**Exercise:** Transcribe exactly the lines from the first line of the records through the line containing "-> Maintaining day", and leave out every picture.

**Extracted data:**

______

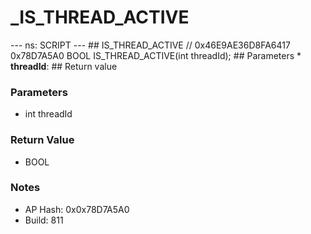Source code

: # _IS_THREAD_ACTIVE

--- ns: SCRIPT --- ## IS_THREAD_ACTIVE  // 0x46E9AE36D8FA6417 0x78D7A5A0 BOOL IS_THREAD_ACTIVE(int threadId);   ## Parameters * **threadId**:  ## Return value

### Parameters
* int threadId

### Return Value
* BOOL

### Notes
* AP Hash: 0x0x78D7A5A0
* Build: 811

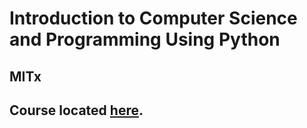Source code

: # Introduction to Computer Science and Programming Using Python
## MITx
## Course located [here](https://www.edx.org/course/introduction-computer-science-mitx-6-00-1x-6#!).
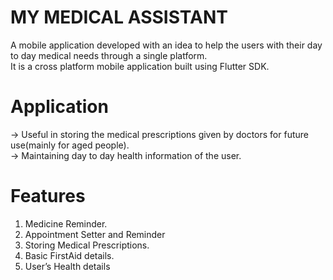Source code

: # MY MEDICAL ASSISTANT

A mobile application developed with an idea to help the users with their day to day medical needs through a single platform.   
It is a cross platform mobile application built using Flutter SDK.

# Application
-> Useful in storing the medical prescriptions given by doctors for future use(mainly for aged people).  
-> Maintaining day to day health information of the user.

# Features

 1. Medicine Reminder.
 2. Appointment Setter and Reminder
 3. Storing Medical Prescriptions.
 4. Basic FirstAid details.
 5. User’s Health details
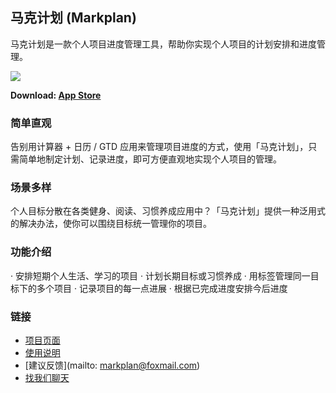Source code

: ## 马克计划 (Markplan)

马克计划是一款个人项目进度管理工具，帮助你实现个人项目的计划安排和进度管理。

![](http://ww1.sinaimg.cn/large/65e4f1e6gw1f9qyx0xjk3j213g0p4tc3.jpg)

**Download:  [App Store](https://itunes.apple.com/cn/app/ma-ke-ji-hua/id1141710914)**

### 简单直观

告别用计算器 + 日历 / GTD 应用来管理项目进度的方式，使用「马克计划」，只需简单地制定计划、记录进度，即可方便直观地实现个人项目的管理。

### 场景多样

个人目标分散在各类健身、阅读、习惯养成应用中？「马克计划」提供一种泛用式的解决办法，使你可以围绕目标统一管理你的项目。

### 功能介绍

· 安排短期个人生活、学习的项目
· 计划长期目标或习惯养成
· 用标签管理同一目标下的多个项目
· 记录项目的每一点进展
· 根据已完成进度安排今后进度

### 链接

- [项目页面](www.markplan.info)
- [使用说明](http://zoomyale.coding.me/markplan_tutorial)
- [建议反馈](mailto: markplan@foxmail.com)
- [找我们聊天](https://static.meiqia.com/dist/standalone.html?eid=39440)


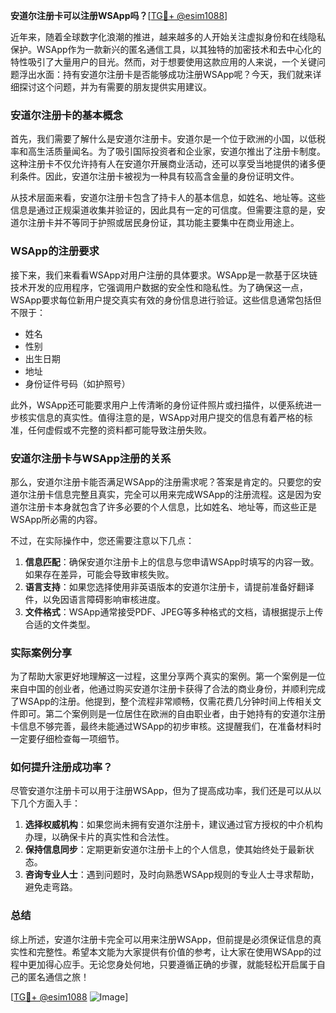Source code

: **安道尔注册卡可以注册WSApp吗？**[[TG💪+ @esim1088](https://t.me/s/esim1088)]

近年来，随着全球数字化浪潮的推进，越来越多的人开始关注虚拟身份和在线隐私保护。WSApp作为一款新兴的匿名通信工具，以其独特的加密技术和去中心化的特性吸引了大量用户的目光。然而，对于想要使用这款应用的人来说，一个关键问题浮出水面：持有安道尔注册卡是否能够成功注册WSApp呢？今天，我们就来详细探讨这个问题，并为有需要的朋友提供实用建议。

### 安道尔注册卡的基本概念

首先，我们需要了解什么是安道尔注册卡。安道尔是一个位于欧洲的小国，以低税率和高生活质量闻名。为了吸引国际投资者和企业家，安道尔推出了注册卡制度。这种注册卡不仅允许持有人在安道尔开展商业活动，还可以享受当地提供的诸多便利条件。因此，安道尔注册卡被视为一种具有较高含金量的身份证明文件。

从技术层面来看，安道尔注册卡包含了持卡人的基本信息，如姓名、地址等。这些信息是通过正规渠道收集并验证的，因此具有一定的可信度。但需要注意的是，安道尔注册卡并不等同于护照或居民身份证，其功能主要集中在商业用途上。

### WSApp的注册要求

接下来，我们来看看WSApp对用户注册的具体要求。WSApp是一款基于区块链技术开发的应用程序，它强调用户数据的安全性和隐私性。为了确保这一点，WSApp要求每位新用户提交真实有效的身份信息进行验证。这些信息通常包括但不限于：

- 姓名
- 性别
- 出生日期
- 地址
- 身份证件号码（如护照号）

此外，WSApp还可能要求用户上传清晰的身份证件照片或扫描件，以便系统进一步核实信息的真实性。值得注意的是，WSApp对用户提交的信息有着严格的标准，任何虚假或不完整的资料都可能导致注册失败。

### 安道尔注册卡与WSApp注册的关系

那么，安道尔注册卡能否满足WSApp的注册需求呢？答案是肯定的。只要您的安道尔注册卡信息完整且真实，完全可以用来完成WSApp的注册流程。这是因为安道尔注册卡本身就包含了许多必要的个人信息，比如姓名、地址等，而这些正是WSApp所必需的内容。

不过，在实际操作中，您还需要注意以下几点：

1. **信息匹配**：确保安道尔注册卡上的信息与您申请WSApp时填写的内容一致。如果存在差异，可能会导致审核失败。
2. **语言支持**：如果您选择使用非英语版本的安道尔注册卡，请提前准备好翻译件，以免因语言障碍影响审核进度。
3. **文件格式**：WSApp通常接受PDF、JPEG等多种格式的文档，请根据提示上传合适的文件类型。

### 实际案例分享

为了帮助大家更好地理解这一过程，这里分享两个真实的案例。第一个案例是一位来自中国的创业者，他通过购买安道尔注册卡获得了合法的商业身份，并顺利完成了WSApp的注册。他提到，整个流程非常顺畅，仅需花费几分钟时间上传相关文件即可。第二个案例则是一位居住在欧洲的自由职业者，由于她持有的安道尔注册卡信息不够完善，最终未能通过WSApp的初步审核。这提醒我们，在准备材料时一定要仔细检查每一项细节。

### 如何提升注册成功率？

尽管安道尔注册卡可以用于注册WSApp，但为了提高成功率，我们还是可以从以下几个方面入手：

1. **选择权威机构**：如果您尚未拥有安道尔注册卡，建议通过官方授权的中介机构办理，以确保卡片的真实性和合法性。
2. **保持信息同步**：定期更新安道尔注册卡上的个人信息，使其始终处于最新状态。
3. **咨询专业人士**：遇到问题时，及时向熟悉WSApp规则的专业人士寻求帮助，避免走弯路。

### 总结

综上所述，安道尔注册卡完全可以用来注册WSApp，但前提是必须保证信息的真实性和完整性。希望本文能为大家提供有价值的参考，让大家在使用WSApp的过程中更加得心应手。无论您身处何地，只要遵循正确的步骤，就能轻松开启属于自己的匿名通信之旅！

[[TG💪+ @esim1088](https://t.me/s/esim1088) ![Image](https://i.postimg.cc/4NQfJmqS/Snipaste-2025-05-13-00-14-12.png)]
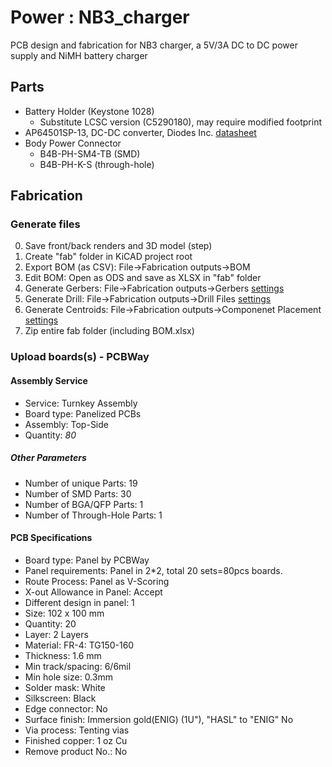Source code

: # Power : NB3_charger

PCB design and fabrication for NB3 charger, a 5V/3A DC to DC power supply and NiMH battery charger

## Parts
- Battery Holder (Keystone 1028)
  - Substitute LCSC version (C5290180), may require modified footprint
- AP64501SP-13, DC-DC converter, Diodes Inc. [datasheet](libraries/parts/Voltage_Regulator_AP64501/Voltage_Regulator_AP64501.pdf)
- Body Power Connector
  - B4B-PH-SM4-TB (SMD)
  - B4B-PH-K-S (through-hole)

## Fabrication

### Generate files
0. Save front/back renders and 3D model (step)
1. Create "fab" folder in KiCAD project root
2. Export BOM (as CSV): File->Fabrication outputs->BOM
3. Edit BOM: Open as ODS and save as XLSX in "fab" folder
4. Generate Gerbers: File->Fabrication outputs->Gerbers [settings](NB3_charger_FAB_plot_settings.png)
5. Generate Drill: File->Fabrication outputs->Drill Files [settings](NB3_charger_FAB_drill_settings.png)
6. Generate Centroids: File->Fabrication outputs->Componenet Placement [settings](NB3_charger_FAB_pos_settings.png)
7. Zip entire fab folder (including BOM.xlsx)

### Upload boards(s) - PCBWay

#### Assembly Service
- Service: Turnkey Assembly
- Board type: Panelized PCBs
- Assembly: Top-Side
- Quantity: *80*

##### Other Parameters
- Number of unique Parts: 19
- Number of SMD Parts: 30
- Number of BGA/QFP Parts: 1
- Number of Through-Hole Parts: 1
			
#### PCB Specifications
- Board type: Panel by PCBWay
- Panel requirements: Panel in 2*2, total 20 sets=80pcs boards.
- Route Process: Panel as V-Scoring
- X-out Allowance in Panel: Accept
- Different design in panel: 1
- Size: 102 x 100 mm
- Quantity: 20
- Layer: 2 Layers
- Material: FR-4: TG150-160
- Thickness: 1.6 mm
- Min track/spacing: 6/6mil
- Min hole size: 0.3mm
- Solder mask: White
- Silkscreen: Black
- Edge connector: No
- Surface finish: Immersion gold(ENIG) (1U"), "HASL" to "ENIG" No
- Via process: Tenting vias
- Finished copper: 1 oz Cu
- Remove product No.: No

______

**Written response:**
Source code

: # _IS_THREAD_ACTIVE

--- ns: SCRIPT --- ## IS_THREAD_ACTIVE  // 0x46E9AE36D8FA6417 0x78D7A5A0 BOOL IS_THREAD_ACTIVE(int threadId);   ## Parameters * **threadId**:  ## Return value

### Parameters
* int threadId

### Return Value
* BOOL

### Notes
* AP Hash: 0x0x78D7A5A0
* Build: 811

Source code

: # Introduction to Computer Science and Programming Using Python
## MITx
## Course located [here](https://www.edx.org/course/introduction-computer-science-mitx-6-00-1x-6#!).
Source code

: # MY MEDICAL ASSISTANT

A mobile application developed with an idea to help the users with their day to day medical needs through a single platform.   
It is a cross platform mobile application built using Flutter SDK.

# Application
-> Useful in storing the medical prescriptions given by doctors for future use(mainly for aged people).  
-> Maintaining day to day health information of the user.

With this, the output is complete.